When you reach the line containing "is *defined over $F$*." in the records below, start copying exactly, and stop once you have copied the line containing "coordinates in $F$.)".

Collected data
[Start of section]

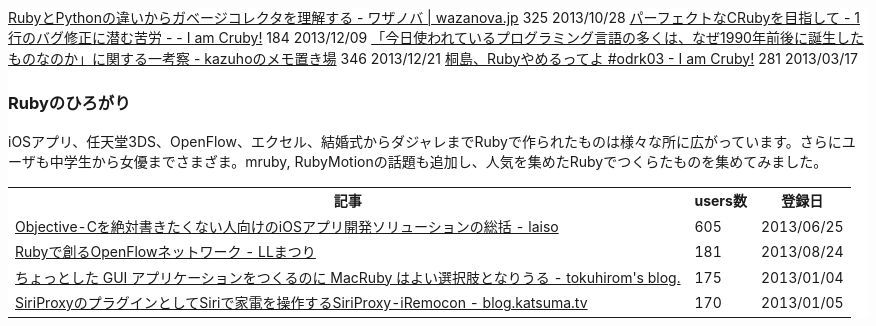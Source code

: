 </tr>
<tr>
<td><a href="http://wazanova.jp/post/65317231718/ruby-python" target="_blank">RubyとPythonの違いからガベージコレクタを理解する - ワザノバ | wazanova.jp</a></td>
<td>325</td>
<td>2013/10/28</td>
</tr>
<tr>
<td><a href="http://d.hatena.ne.jp/authorNari/20131209/1386583244" target="_blank">パーフェクトなCRubyを目指して - 1行のバグ修正に潜む苦労 - - I am Cruby!</a></td>
<td>184</td>
<td>2013/12/09</td>
</tr>
<tr>
<td><a href="http://d.hatena.ne.jp/kazuhooku/20131221/1387603305" target="_blank">「今日使われているプログラミング言語の多くは、なぜ1990年前後に誕生したものなのか」に関する一考察 - kazuhoのメモ置き場</a></td>
<td>346</td>
<td>2013/12/21</td>
</tr>
<tr>
<td><a href="http://d.hatena.ne.jp/authorNari/20130317/1363476355" target="_blank">桐島、Rubyやめるってよ #odrk03 - I am Cruby!</a></td>
<td>281</td>
<td>2013/03/17</td>
</tr>
</tbody>
</table>
<h3 id="spread">Rubyのひろがり</h3>
iOSアプリ、任天堂3DS、OpenFlow、エクセル、結婚式からダジャレまでRubyで作られたものは様々な所に広がっています。さらにユーザも中学生から女優までさまざま。mruby, RubyMotionの話題も追加し、人気を集めたRubyでつくらたものを集めてみました。

<table>
<tbody>
<tr>
<th>記事</th>
<th>users数</th>
<th>登録日</th>
</tr>
<tr>
<td><a href="http://d.hatena.ne.jp/laiso+iphone/20130624/1372093093" target="_blank">Objective-Cを絶対書きたくない人向けのiOSアプリ開発ソリューションの総括 - laiso</a></td>
<td>605</td>
<td>2013/06/25</td>
</tr>
<tr>
<td><a href="http://www.slideshare.net/yuyarin/ll2013-yuyarin-distpptx" target="_blank">Rubyで創るOpenFlowネットワーク - LLまつり</a></td>
<td>181</td>
<td>2013/08/24</td>
</tr>
<tr>
<td><a href="http://blog.64p.org/entry/2013/01/04/114443" target="_blank">ちょっとした GUI アプリケーションをつくるのに MacRuby はよい選択肢となりうる - tokuhirom's blog.</a></td>
<td>175</td>
<td>2013/01/04</td>
</tr>
<tr>
<td><a href="http://blog.katsuma.tv/2013/01/siriproxy-iremocon.html" target="_blank">SiriProxyのプラグインとしてSiriで家電を操作するSiriProxy-iRemocon - blog.katsuma.tv</a></td>
<td>170</td>
<td>2013/01/05</td>
</tr>
<tr>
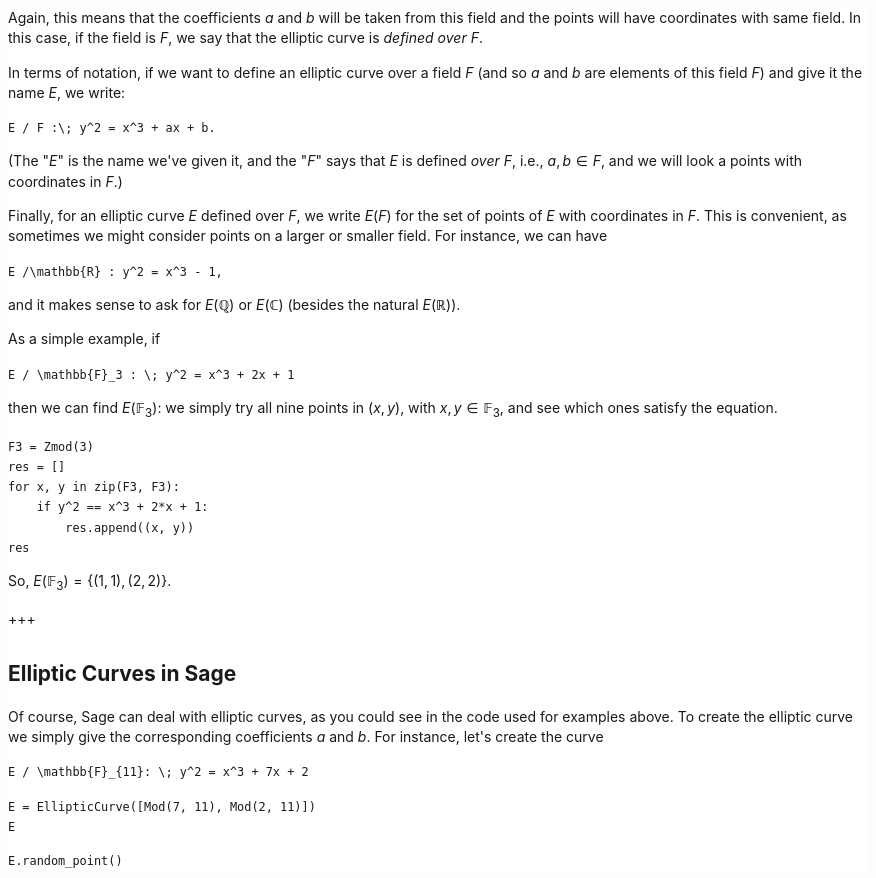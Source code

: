 Again, this means that the coefficients $a$ and $b$ will be taken from this field and the points will have coordinates with same field.  In this case, if the field is $F$, we say that the elliptic curve is *defined over $F$*.

In terms of notation, if we want to define an elliptic curve over a field $F$ (and so $a$ and $b$ are elements of this field $F$) and give it the name $E$, we write:
```{math}
E / F :\; y^2 = x^3 + ax + b.
```
(The "$E$" is the name we've given it, and the "$F$" says that $E$ is defined *over $F$*, i.e., $a, b \in F$, and we will look a points with coordinates in $F$.)

Finally, for an elliptic curve $E$ defined over $F$, we write $E(F)$ for the set of points of $E$ with coordinates in $F$.  This is convenient, as sometimes we might consider points on a larger or smaller field.  For instance, we can have
```{math}
E /\mathbb{R} : y^2 = x^3 - 1,
```
and it makes sense to ask for $E(\mathbb{Q})$ or $E(\mathbb{C})$ (besides the natural $E(\mathbb{R})$).


As a simple example, if
```{math}
E / \mathbb{F}_3 : \; y^2 = x^3 + 2x + 1
```
then we can find $E(\mathbb{F}_3)$: we simply try all nine points in $(x, y)$, with $x, y \in \mathbb{F}_3$, and see which ones satisfy the equation.

```{code-cell} ipython3
F3 = Zmod(3)
res = []
for x, y in zip(F3, F3):
    if y^2 == x^3 + 2*x + 1:
        res.append((x, y))
res
```

So, $E(\mathbb{F}_3) = \{ (1, 1), (2, 2) \}$.

+++

## Elliptic Curves in Sage


Of course, Sage can deal with elliptic curves, as you could see in the code used for examples above.  To create the elliptic curve we simply give the corresponding coefficients $a$ and $b$.  For instance, let's create the curve
```{math}
E / \mathbb{F}_{11}: \; y^2 = x^3 + 7x + 2
```

```{code-cell} ipython3
E = EllipticCurve([Mod(7, 11), Mod(2, 11)])
E
```

```{code-cell} ipython3
E.random_point()
```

[End of section]

** Response to the task **
: Again, this means that the coefficients $a$ and $b$ will be taken from this field and the points will have coordinates with same field.  In this case, if the field is $F$, we say that the elliptic curve is *defined over $F$*.

In terms of notation, if we want to define an elliptic curve over a field $F$ (and so $a$ and $b$ are elements of this field $F$) and give it the name $E$, we write:
```{math}
E / F :\; y^2 = x^3 + ax + b.
```
(The "$E$" is the name we've given it, and the "$F$" says that $E$ is defined *over $F$*, i.e., $a, b \in F$, and we will look a points with coordinates in $F$.)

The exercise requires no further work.